Em junho de 2020, antes ainda da retomada do ensino presencial, ela conversou com a Folha de Pernambuco e narrou as dificuldades que sofria para fazer o garoto participar das atividades remotas.

Agora, Anna sente que o acolhimento da nova unidade o ajudou a se adaptar bem aos recursos tecnológicos e espera que o novo ano letivo traga a atenção personalizada para que Matheus continue evoluindo não só na aprendizagem mas também na sociabilidade.

“Ele escreve o nome completo, conta até 30 e apresenta alguns encontros vocálicos”, afirma. “O modelo híbrido já existia e a pandemia solidificou isso.

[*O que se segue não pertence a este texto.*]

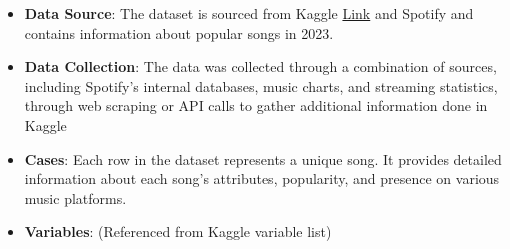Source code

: \documentclass[
]{article}
\begin{document}
\begin{itemize}
\item
  \textbf{Data Source}: The dataset is sourced from Kaggle
  \href{https://www.kaggle.com/datasets/nelgiriyewithana/top-spotify-songs-2023/data}{Link}
  and Spotify and contains information about popular songs in 2023.
\item
  \textbf{Data Collection}: The data was collected through a combination
  of sources, including Spotify's internal databases, music charts, and
  streaming statistics, through web scraping or API calls to gather
  additional information done in Kaggle
\item
  \textbf{Cases}: Each row in the dataset represents a unique song. It
  provides detailed information about each song's attributes,
  popularity, and presence on various music platforms.
\item
  \textbf{Variables}: (Referenced from Kaggle variable list)


\end{itemize}
\end{document}
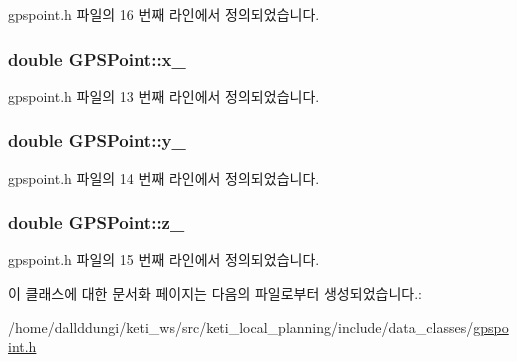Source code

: gpspoint.\+h 파일의 16 번째 라인에서 정의되었습니다.

\subsubsection[{\texorpdfstring{x\+\_\+}{x_}}]{\setlength{\rightskip}{0pt plus 5cm}double G\+P\+S\+Point\+::x\+\_\+}\hypertarget{class_g_p_s_point_ad4b7325afe1ca0fcf8d2ef284ab9b62c}{}\label{class_g_p_s_point_ad4b7325afe1ca0fcf8d2ef284ab9b62c}


gpspoint.\+h 파일의 13 번째 라인에서 정의되었습니다.

\subsubsection[{\texorpdfstring{y\+\_\+}{y_}}]{\setlength{\rightskip}{0pt plus 5cm}double G\+P\+S\+Point\+::y\+\_\+}\hypertarget{class_g_p_s_point_ad41d0e7a93f8766181402ce25af798fe}{}\label{class_g_p_s_point_ad41d0e7a93f8766181402ce25af798fe}


gpspoint.\+h 파일의 14 번째 라인에서 정의되었습니다.

\subsubsection[{\texorpdfstring{z\+\_\+}{z_}}]{\setlength{\rightskip}{0pt plus 5cm}double G\+P\+S\+Point\+::z\+\_\+}\hypertarget{class_g_p_s_point_aa6622ef5c0c58fa1b59c1d5b77fe020c}{}\label{class_g_p_s_point_aa6622ef5c0c58fa1b59c1d5b77fe020c}


gpspoint.\+h 파일의 15 번째 라인에서 정의되었습니다.



이 클래스에 대한 문서화 페이지는 다음의 파일로부터 생성되었습니다.\+:\begin{DoxyCompactItemize}
\item 
/home/dallddungi/keti\+\_\+ws/src/keti\+\_\+local\+\_\+planning/include/data\+\_\+classes/\hyperlink{gpspoint_8h}{gpspoint.\+h}\end{DoxyCompactItemize}
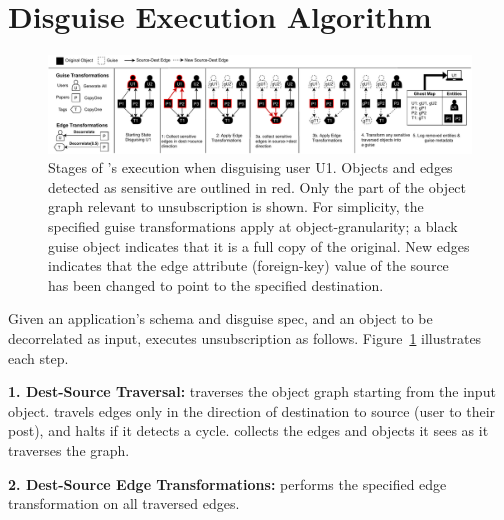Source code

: \section{Disguise Execution Algorithm}

\begin{figure}[ht!]
    \centering
    \includegraphics[width=\textwidth]{img/algo}

    \caption{Stages of \sys's execution when disguising user U1. Objects and edges detected as
    sensitive are outlined in red. Only the part of the object graph relevant to unsubscription is
    shown.  For simplicity, the specified guise transformations apply at object-granularity; a black
    guise object indicates that it is a full copy of the original.  New edges indicates that the
    edge attribute (foreign-key) value of the source has been changed to point to the specified destination.\\
    }
    \label{fig:algo}
\end{figure}

Given an application's schema and disguise spec, and an object to be decorrelated as input,
\sys executes unsubscription as follows. Figure~\ref{fig:algo} illustrates each step.
    
    \vspace{0.5\baselineskip}\noindent\textbf{1. Dest-Source Traversal:} 
        \sys traverses the object graph starting from the input object. \sys travels edges only in
        the direction of destination to source (\eg user to their post), and halts if it detects a
        cycle.
        \sys collects the edges and objects it sees as it traverses the graph.

    \vspace{0.5\baselineskip}\noindent\textbf{2. Dest-Source Edge Transformations:}
        \sys performs the specified edge transformation on all traversed edges.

Não acho que vá trazer prejuízos ou estranhamento para Matheus, porque eu vi que houve avanços”.

No sistema público, que abrange uma comunidade bastante diversa - só na rede estadual, são cerca de 600 mil estudantes -, a tarefa de implementar o ensino híbrido é ainda mais desafiadora.

A secretária-executiva de Desenvolvimento da Educação da Secretaria Estadual de Educação e Esportes, Ana Selva, define como prioritários para as ações a garantia de conectividade aos estudantes e o investimento na formação dos professores.

Nesse sentido, de acordo com a gestora, desde 2020, os alunos da rede recebem pacotes de dados de internet bem como são oferecidos treinamentos para os educadores por meio do portal Educa PE, plataforma que contém ainda um acervo de materiais para atividades pedagógicas.

As ferramentas do Google também são utilizadas para as aulas síncronas. “Em paralelo a isso, lançamos um documento orientador para as escolas sobre os modelos para trabalhar o ensino híbrido, porque existem muitas metodologias que você pode utilizar nesse processo”, lembra.

“Por exemplo, você pode ter grupos que vão estar na escola esta semana e, na próxima, em casa, e vice-versa. E você pode trabalhar com esses estudantes atividades diferentes, mas que se beneficiam”.